Лестрейд вытащил из саквояжа жуткий предмет. Это был топор с коротким и узким топорищем и широким лезвием. Он был целиком из стали.
– Это, очевидно, очень старинная вещь, – сказал Холмс, рассматривая лезвие через лупу. – Между прочим, куда был нанесен удар?
– Вся верхняя часть черепа сквайра Эддльтона была рассечена, как гнилое яблоко, – ответил Лестрейд. – Поистине чудо, что к нему вернулось сознание хотя бы на миг. Чудо, довольно-таки неприятное для мистера Лонгтона, – добавил он.
– Говорят, сквайр произнес его имя.
– Да.
Стройная молодая женщина, рыдая, вбежала в комнату. Ее темные глаза лихорадочно горели, руки были крепко сжаты.

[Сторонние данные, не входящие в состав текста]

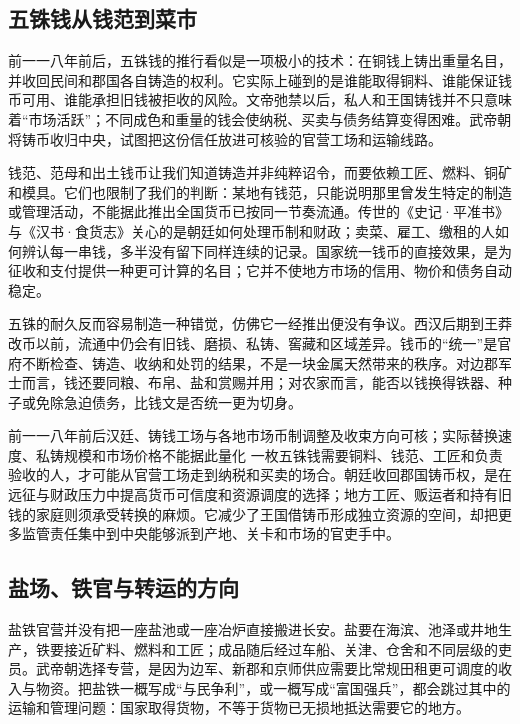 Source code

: \subsection{五铢钱从钱范到菜市}

前一一八年前后，五铢钱的推行看似是一项极小的技术：在铜钱上铸出重量名目，并收回民间和郡国各自铸造的权利。它实际上碰到的是谁能取得铜料、谁能保证钱币可用、谁能承担旧钱被拒收的风险。文帝弛禁以后，私人和王国铸钱并不只意味着“市场活跃”；不同成色和重量的钱会使纳税、买卖与债务结算变得困难。武帝朝将铸币收归中央，试图把这份信任放进可核验的官营工场和运输线路。

钱范、范母和出土钱币让我们知道铸造并非纯粹诏令，而要依赖工匠、燃料、铜矿和模具。它们也限制了我们的判断：某地有钱范，只能说明那里曾发生特定的制造或管理活动，不能据此推出全国货币已按同一节奏流通。传世的《史记·平准书》与《汉书·食货志》关心的是朝廷如何处理币制和财政；卖菜、雇工、缴租的人如何辨认每一串钱，多半没有留下同样连续的记录。国家统一钱币的直接效果，是为征收和支付提供一种更可计算的名目；它并不使地方市场的信用、物价和债务自动稳定。

五铢的耐久反而容易制造一种错觉，仿佛它一经推出便没有争议。西汉后期到王莽改币以前，流通中仍会有旧钱、磨损、私铸、窖藏和区域差异。钱币的“统一”是官府不断检查、铸造、收纳和处罚的结果，不是一块金属天然带来的秩序。对边郡军士而言，钱还要同粮、布帛、盐和赏赐并用；对农家而言，能否以钱换得铁器、种子或免除急迫债务，比钱文是否统一更为切身。

\begin{event}{}{前一一八年前后}{汉廷、铸钱工场与各地市场}{币制调整及收束方向可核；实际替换速度、私铸规模和市场价格不能据此量化}
一枚五铢钱需要铜料、钱范、工匠和负责验收的人，才可能从官营工场走到纳税和买卖的场合。朝廷收回郡国铸币权，是在远征与财政压力中提高货币可信度和资源调度的选择；地方工匠、贩运者和持有旧钱的家庭则须承受转换的麻烦。它减少了王国借铸币形成独立资源的空间，却把更多监管责任集中到中央能够派到产地、关卡和市场的官吏手中。
\end{event}

\subsection{盐场、铁官与转运的方向}

盐铁官营并没有把一座盐池或一座冶炉直接搬进长安。盐要在海滨、池泽或井地生产，铁要接近矿料、燃料和工匠；成品随后经过车船、关津、仓舍和不同层级的吏员。武帝朝选择专营，是因为边军、新郡和京师供应需要比常规田租更可调度的收入与物资。把盐铁一概写成“与民争利”，或一概写成“富国强兵”，都会跳过其中的运输和管理问题：国家取得货物，不等于货物已无损地抵达需要它的地方。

– Спасите его! – дико кричала она. – Он невиновен, клянусь вам! О, мистер Холмс, спасите моего мужа!
Не думаю, чтобы кто-нибудь из нас, не исключая даже Лестрейда, остался равнодушным в этот момент.
– Я сделаю все, что в моих силах, – сказал Холмс мягко. – А теперь расскажите мне о своем муже.
– Он самый добрый человек на свете!
– Не сомневаюсь. Но я имею в виду его внешние данные. Например, могли бы вы сказать, что он ростом выше сквайра Эддльтона?
Миссис Лонгтон удивленно взглянула на Холмса.
– Конечно, нет, – сказала она. – Ведь сквайр выше шести футов…
– Так. Мистер Винсент, может быть, вы сможете уточнить, когда сквайр Эддльтон начал продавать свое имение по частям?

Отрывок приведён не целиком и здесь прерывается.